Running linear regression on each attribute X_i in example set and Age (also in example set)
Hi,
I have an example set with +/- 300 numerical attributes X_i and an attribute "age". I'd like to know if any of the attributes X_i can be predicted by age. For this, I'd like to run a simple linear regression with age as the independent variable (x-axis) and X_i as the dependent variable (y-axis). I'd like to run this regression on each attribute X_i in the example set using some loop operator.
I tried using the "Loop Attributes" operator on just the subset X_i's but I cannot find a way to "inject" the Age attribute as a fixed and unchanging 2nd attribute inside the operator. Perhaps there's a way to do this with macro's but I'm not sure how to do that. So, in each loop iteration I would like to access attribute X_i and Age. X_i changes with the loop index. Age stays the same.

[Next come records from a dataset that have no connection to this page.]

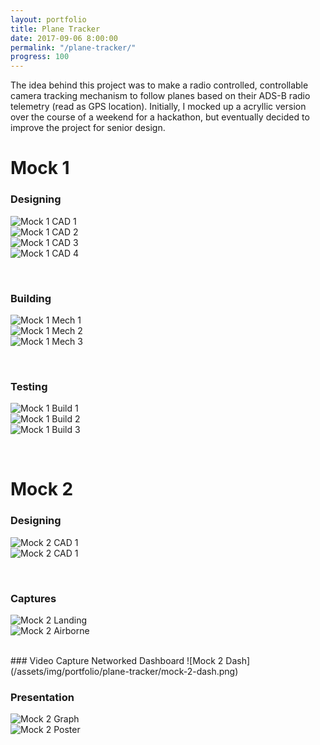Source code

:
 ```yaml
---
layout: portfolio
title: Plane Tracker
date: 2017-09-06 8:00:00
permalink: "/plane-tracker/"
progress: 100
---
```


The idea behind this project was to make a radio controlled, controllable camera tracking mechanism to follow planes based on their ADS-B radio telemetry (read as GPS location). Initially, I mocked up a acryllic version over the course of a weekend for a hackathon, but eventually decided to improve the project for senior design.

# Mock 1

### Designing
![Mock 1 CAD 1](/assets/img/portfolio/plane-tracker/mock-1-cad-1.png)
<br>
![Mock 1 CAD 2](/assets/img/portfolio/plane-tracker/mock-1-cad-2.png)
<br>
![Mock 1 CAD 3](/assets/img/portfolio/plane-tracker/mock-1-cad-4.png)
<br>
![Mock 1 CAD 4](/assets/img/portfolio/plane-tracker/mock-1-cad-3.png)

<br>

### Building
![Mock 1 Mech 1](/assets/img/portfolio/plane-tracker/mock-1-mech-1.jpg)
<br>
![Mock 1 Mech 2](/assets/img/portfolio/plane-tracker/mock-1-mech-2.jpg)
<br>
![Mock 1 Mech 3](/assets/img/portfolio/plane-tracker/mock-1-mech-3.jpg)

<br>

### Testing
![Mock 1 Build 1](/assets/img/portfolio/plane-tracker/mock-1-build-1.gif)
<br>
![Mock 1 Build 2](/assets/img/portfolio/plane-tracker/mock-1-build-2.jpg)
<br>
![Mock 1 Build 3](/assets/img/portfolio/plane-tracker/mock-1-build-3.gif)

<br>


# Mock 2

### Designing
![Mock 2 CAD 1](/assets/img/portfolio/plane-tracker/mock-2-cad-1.png)
<br>
![Mock 2 CAD 1](/assets/img/portfolio/plane-tracker/mock-2-build-1.jpg)

<br>

### Captures
![Mock 2 Landing](/assets/img/portfolio/plane-tracker/mock-2-landing.png)
<br>
![Mock 2 Airborne](/assets/img/portfolio/plane-tracker/mock-2-airborne.png)

<br>
### Video Capture Networked Dashboard
![Mock 2 Dash](/assets/img/portfolio/plane-tracker/mock-2-dash.png)

<br>

### Presentation
![Mock 2 Graph](/assets/img/portfolio/plane-tracker/mock-2-graph.png)
<br>
![Mock 2 Poster](/assets/img/portfolio/plane-tracker/mock-2-poster.png)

Any help would be greatly appreciated!
Ralph
Best Answer
-
Hi Scott,
Thanks for the quick reply. I'll give it a try!
Ralph
1
Answers
-
hi @ralph_brecheise - yes Loop Attributes with macros will do this nicely. I am attaching a process for you to look at using the Sonar data set.
FWIW you may just want to use the Correlation Matrix operator and look at pairwise r values if that's sufficient. Much easier than full lin reg models!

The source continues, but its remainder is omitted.